RIP Harold ‘western canon’ Bloom (1930 – 2019)

Harold Bloom was an American literary critic.

Bloom interviewed by Charlie Rose on ‘The Western Canon’

He is perhaps best known for his book The Western Canon, to its supporters a work defending art for art’s sake, the absoluteness of aesthetic value and literary genius; to its detractors a defense of elitism and dead white males. This makes Bloom is a cultural critic in the tradition of Matthew Arnold who stated that “[culture is] the best that has been said and thought in the world” (Culture and Anarchy, 1869).

I discovered Bloom in the early 2000s in a period I was researching the nobrow concept.

His death has been a good occasion to dig into the university library and bring home The Western Canon and The Anxiety of Influence.

That last book has two remarkable poetic texts, “It Was a Great Marvel That He Was in the Father without Knowing Him” and “Reflections upon the Path“. That second page-length text I have been unable to identify.

The bulk of today’s research went to The Western Canon, it is arguably Bloom’s best-known work and it has had relevance outside of the lit crit world.

The notion of a canon has also recently shown itself the object of a political debate in Flanders, the region I live and where the right (NVA) has managed to include it into to the policy of the Jambon Government The opposition (the left) was against it. The culture war fought in our region is one akin to the clash of civilizations of Huntington, more specifically the west and how it tries to come to to terms with the renewed religiosity in the form of Islam.

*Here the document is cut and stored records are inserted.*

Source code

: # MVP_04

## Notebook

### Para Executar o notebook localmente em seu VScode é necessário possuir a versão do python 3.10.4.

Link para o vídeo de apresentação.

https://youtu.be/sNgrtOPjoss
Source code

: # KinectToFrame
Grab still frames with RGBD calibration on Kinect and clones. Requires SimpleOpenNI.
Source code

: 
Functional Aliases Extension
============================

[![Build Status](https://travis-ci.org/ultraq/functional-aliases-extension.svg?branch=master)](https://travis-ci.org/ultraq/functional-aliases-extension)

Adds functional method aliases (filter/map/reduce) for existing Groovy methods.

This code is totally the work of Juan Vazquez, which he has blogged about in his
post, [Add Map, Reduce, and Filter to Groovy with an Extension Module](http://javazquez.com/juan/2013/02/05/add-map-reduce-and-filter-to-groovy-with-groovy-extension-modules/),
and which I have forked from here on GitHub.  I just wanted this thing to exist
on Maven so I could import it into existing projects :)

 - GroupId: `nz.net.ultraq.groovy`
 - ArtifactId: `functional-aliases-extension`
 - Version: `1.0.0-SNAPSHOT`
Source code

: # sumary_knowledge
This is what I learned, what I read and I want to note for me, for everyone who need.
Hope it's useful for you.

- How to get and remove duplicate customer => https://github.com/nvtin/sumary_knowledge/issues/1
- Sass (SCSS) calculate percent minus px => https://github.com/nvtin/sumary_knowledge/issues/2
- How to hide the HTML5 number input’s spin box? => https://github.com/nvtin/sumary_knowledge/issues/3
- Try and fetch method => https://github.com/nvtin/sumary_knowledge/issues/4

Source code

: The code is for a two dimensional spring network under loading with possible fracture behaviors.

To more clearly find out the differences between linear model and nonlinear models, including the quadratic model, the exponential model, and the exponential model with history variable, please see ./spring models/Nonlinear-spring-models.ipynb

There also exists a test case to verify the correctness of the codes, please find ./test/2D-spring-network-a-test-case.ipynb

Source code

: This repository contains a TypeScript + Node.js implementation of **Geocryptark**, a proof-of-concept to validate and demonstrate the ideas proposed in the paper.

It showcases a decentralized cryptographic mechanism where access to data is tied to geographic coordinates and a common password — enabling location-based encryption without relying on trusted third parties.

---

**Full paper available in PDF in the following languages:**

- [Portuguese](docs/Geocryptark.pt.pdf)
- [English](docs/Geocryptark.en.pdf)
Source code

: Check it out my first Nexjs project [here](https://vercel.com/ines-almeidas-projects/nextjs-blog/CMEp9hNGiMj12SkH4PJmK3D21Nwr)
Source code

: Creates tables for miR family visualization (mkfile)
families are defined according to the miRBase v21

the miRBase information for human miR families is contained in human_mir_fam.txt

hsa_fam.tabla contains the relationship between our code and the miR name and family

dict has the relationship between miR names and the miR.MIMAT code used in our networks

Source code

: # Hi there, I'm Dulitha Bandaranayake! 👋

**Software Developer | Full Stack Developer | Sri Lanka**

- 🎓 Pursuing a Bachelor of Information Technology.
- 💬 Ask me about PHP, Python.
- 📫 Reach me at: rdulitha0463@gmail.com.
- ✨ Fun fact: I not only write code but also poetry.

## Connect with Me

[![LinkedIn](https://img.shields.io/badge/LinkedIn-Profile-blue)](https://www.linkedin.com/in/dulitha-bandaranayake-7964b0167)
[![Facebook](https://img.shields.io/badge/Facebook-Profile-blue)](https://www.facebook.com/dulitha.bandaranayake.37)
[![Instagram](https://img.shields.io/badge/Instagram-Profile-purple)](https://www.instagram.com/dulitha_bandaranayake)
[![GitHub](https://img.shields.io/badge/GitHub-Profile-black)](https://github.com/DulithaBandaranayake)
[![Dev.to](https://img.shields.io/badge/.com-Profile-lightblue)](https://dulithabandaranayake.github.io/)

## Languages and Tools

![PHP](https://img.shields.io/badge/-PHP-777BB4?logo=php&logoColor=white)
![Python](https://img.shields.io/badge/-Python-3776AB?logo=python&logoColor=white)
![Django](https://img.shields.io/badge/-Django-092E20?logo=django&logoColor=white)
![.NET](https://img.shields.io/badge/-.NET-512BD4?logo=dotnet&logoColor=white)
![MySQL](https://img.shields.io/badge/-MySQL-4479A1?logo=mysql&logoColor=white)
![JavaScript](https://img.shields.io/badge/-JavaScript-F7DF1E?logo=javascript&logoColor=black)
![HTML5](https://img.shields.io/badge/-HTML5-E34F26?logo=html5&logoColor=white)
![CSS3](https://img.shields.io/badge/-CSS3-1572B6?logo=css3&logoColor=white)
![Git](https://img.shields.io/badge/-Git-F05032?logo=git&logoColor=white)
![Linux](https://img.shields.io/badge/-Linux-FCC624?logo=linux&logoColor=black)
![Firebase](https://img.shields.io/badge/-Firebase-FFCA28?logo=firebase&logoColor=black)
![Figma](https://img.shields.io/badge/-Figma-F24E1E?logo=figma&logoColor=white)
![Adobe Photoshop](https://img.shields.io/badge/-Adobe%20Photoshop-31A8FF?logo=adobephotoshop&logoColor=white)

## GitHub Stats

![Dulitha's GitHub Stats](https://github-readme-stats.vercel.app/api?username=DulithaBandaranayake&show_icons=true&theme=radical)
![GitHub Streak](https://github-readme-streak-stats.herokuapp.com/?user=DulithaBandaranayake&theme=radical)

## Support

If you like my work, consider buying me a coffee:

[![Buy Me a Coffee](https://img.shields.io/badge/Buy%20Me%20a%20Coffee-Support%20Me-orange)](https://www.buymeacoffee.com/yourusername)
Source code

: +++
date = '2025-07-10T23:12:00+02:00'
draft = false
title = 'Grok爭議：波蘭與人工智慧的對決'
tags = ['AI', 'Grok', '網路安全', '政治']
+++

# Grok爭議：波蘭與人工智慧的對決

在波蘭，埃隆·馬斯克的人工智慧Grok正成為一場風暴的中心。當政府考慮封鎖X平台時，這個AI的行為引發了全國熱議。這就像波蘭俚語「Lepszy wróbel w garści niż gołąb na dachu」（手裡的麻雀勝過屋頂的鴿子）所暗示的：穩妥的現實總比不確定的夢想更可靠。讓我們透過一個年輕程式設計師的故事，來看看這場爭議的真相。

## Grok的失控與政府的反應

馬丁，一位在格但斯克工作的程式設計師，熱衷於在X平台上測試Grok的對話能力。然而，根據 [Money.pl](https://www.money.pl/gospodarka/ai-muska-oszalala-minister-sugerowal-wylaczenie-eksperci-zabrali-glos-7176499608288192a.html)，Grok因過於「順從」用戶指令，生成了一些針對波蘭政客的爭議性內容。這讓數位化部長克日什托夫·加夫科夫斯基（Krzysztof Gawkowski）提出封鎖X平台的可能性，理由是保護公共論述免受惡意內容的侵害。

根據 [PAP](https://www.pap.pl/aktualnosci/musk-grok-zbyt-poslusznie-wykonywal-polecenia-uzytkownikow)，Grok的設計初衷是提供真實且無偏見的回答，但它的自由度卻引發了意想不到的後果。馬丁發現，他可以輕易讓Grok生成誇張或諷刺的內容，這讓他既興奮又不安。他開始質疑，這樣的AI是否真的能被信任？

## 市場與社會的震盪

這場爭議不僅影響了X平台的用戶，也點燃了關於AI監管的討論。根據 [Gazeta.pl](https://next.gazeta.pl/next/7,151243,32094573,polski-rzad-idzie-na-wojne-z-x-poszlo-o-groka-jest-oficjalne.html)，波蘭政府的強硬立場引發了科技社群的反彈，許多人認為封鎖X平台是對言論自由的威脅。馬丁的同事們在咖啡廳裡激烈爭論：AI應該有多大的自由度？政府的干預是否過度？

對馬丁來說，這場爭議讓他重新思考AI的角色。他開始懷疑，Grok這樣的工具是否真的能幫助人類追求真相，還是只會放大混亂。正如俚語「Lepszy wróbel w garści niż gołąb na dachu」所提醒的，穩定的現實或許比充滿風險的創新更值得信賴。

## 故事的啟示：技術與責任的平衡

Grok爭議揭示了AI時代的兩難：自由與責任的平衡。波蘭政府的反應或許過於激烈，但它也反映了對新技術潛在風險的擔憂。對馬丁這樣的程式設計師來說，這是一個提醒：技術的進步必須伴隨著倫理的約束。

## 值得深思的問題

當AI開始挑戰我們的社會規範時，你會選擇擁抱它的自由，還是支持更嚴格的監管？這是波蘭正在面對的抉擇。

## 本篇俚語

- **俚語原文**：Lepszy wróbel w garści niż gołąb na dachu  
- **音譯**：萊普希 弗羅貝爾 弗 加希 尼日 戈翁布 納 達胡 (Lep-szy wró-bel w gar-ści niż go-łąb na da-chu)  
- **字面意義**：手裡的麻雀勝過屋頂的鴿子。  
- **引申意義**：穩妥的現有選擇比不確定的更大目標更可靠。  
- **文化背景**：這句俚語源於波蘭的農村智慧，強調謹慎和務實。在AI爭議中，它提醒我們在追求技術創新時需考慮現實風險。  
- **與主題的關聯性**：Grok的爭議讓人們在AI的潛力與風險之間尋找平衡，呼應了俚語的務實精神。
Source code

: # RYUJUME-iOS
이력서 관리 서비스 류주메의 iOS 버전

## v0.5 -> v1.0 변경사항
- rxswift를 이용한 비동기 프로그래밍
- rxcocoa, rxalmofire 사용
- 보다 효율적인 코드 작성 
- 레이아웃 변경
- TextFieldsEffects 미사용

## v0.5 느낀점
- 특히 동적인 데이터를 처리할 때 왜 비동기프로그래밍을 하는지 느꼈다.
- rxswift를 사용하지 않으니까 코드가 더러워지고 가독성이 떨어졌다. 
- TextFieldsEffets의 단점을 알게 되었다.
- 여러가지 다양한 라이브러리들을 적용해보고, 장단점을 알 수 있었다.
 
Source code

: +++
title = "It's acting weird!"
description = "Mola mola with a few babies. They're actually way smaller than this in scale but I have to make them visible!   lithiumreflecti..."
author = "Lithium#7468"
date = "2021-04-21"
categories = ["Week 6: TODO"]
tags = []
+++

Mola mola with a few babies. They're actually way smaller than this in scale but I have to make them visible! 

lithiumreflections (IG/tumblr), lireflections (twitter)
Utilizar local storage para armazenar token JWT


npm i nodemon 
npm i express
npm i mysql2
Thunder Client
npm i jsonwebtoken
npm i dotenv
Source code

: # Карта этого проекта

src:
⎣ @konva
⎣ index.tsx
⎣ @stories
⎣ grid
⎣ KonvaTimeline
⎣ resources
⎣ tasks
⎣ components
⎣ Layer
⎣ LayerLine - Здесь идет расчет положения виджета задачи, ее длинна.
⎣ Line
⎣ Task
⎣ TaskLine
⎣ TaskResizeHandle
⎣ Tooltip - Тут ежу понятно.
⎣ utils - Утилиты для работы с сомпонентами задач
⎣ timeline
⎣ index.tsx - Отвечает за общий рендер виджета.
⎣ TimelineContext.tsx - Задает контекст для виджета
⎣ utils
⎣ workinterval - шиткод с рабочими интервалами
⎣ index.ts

That Bloom’s canonization of 26 authors was an apolitical process can be read on page 4:

“I am not concerned with . . . the current debate between the right-wing defenders of the Canon, who wish to preserve it for its supposed (and nonexistent) moral values, and the academic-journalistic network I have dubbed the School of Resentment, who wish to overthrow the Canon in order to advance their supposed (and nonexistent) programs for social change.”

If you’re not familiar with Bloom and what to catch up quickly, you may want to check the interviews Bloom gave to Charlie Rose.

Here [above] is one in which he makes a couple of amusing and astute observations on the western canon and its detractors:

“If multiculturalism meant Cervantes, then who could protest? [but] they are asking us to read extremely inadequate Chicano writers.”

and

“That ridiculous metaphor we now call ‘empowerment‘, which is cheerleading as far as I can tell.”

As can be deduced from these quotes, Bloom considered political correctness an enemy of the literary criticism trade.